* _GIVEN RECORDS_:

_ _ _

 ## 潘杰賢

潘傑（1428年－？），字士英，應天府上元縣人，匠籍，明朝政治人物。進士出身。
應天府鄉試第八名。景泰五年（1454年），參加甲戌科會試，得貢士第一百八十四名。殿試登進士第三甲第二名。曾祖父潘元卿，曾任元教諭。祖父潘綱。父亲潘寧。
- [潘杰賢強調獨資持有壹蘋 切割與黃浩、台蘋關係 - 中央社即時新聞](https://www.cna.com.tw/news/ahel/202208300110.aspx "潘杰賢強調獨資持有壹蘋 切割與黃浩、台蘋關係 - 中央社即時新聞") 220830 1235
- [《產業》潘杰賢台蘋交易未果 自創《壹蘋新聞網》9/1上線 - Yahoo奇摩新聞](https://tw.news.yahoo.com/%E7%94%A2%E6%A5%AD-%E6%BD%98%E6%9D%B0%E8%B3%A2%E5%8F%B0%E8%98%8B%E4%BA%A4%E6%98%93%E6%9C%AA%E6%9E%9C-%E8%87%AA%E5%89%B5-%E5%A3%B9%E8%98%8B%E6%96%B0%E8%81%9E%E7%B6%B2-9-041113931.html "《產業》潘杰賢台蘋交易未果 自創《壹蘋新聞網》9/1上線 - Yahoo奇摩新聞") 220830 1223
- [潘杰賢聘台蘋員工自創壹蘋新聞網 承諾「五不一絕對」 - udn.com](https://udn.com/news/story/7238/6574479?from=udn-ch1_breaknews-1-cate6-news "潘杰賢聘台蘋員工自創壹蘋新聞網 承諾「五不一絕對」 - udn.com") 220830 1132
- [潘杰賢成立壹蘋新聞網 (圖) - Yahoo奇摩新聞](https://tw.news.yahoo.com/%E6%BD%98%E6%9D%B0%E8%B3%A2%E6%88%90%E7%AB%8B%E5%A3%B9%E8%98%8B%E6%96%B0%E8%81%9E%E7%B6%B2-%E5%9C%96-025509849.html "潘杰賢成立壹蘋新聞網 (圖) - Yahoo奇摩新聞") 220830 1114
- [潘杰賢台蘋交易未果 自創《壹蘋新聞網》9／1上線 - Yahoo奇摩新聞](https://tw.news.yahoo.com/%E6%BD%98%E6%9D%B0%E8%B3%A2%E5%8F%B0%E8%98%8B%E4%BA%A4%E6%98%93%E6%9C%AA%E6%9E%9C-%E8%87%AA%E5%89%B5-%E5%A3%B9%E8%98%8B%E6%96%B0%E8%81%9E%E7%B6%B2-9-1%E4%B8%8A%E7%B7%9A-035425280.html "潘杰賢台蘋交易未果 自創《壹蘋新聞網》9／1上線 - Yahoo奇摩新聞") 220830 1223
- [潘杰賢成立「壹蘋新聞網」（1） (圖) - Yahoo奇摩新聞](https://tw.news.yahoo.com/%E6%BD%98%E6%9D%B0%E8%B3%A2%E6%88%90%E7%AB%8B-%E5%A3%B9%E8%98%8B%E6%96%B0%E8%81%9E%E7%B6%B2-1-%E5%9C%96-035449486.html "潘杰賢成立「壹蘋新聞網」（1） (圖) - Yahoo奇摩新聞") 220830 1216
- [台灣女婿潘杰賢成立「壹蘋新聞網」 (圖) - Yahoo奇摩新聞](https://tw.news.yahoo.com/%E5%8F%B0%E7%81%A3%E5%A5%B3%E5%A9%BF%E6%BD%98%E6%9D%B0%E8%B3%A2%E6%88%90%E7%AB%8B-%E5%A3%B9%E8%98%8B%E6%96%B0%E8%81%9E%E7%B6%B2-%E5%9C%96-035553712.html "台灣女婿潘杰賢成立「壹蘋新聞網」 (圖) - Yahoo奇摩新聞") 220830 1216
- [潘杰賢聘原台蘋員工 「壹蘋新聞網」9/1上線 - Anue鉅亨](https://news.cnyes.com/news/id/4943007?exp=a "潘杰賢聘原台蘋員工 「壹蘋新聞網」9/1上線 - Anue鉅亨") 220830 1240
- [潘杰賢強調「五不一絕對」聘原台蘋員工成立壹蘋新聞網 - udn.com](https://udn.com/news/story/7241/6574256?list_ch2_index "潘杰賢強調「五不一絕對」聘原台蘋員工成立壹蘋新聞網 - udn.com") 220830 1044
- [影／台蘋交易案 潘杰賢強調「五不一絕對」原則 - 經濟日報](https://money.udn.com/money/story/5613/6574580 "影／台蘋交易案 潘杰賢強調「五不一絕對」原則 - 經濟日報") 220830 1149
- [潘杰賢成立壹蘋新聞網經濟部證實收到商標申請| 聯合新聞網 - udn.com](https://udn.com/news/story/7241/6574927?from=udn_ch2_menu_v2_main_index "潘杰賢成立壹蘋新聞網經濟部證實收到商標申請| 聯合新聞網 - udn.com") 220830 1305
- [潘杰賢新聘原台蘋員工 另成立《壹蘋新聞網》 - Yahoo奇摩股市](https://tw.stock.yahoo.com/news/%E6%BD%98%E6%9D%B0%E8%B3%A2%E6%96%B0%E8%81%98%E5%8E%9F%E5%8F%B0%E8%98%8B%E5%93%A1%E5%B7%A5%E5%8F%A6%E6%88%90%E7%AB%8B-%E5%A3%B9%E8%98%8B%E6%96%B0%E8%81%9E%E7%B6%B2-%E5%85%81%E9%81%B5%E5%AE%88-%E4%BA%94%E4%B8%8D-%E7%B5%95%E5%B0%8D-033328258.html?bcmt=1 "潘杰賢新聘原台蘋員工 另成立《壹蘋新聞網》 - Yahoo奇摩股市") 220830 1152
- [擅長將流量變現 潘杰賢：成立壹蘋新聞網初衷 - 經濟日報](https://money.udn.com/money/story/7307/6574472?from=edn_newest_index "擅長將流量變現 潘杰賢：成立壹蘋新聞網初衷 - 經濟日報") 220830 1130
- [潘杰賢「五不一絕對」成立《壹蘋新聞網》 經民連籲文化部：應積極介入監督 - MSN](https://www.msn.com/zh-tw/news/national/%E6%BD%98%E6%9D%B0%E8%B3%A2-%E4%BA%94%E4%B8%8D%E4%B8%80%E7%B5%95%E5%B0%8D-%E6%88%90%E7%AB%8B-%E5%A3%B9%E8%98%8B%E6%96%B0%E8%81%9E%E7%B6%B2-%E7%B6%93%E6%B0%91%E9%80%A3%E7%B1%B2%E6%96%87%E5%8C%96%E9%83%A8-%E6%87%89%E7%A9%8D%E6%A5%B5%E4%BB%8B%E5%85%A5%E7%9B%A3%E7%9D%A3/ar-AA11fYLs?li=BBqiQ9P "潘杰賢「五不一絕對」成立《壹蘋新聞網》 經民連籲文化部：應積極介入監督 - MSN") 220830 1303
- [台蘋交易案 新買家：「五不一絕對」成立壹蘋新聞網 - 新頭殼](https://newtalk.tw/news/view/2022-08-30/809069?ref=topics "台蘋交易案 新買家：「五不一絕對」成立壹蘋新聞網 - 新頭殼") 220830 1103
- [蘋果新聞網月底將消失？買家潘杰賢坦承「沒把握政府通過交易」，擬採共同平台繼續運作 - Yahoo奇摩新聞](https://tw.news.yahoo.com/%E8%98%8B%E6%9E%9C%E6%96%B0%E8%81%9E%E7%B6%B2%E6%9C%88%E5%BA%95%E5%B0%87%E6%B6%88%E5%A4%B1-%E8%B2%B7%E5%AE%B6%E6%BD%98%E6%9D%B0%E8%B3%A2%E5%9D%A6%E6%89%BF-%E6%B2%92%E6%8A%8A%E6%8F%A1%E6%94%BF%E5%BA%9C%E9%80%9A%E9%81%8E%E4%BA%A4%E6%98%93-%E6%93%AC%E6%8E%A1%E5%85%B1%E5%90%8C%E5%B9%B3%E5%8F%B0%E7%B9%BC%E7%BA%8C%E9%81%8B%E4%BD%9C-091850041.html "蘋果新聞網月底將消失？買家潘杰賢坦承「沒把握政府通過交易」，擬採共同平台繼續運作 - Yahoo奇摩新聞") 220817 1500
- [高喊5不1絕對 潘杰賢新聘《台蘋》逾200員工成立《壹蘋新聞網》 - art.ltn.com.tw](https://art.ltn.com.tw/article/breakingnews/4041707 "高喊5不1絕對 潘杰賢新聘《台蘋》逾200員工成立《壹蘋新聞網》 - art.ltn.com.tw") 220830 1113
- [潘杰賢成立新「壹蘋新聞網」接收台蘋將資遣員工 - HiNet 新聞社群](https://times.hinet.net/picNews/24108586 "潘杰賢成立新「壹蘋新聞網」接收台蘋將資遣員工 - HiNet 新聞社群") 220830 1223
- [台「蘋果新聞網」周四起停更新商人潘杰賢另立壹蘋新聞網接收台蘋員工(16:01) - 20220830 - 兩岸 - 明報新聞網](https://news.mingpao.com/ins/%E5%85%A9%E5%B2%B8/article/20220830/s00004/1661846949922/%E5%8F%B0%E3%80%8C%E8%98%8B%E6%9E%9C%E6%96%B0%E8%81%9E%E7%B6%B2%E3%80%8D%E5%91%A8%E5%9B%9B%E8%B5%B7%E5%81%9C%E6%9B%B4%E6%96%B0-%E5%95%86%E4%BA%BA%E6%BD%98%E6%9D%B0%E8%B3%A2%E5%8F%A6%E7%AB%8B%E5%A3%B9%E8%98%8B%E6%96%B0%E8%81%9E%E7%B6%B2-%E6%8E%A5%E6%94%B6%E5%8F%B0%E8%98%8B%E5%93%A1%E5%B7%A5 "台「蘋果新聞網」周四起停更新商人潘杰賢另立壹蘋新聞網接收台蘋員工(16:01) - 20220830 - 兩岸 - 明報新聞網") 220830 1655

_ _ _

* _WHAT THE TASK ASKS_:
Reproduce the listing word for word from its first line up to and including the line with "- [潘杰賢強調獨資持有壹蘋 切割與黃浩、台蘋關係". Give no other lines.

* _COMPLETED EXERCISE_:
 ## 潘杰賢

潘傑（1428年－？），字士英，應天府上元縣人，匠籍，明朝政治人物。進士出身。
應天府鄉試第八名。景泰五年（1454年），參加甲戌科會試，得貢士第一百八十四名。殿試登進士第三甲第二名。曾祖父潘元卿，曾任元教諭。祖父潘綱。父亲潘寧。
- [潘杰賢強調獨資持有壹蘋 切割與黃浩、台蘋關係 - 中央社即時新聞](https://www.cna.com.tw/news/ahel/202208300110.aspx "潘杰賢強調獨資持有壹蘋 切割與黃浩、台蘋關係 - 中央社即時新聞") 220830 1235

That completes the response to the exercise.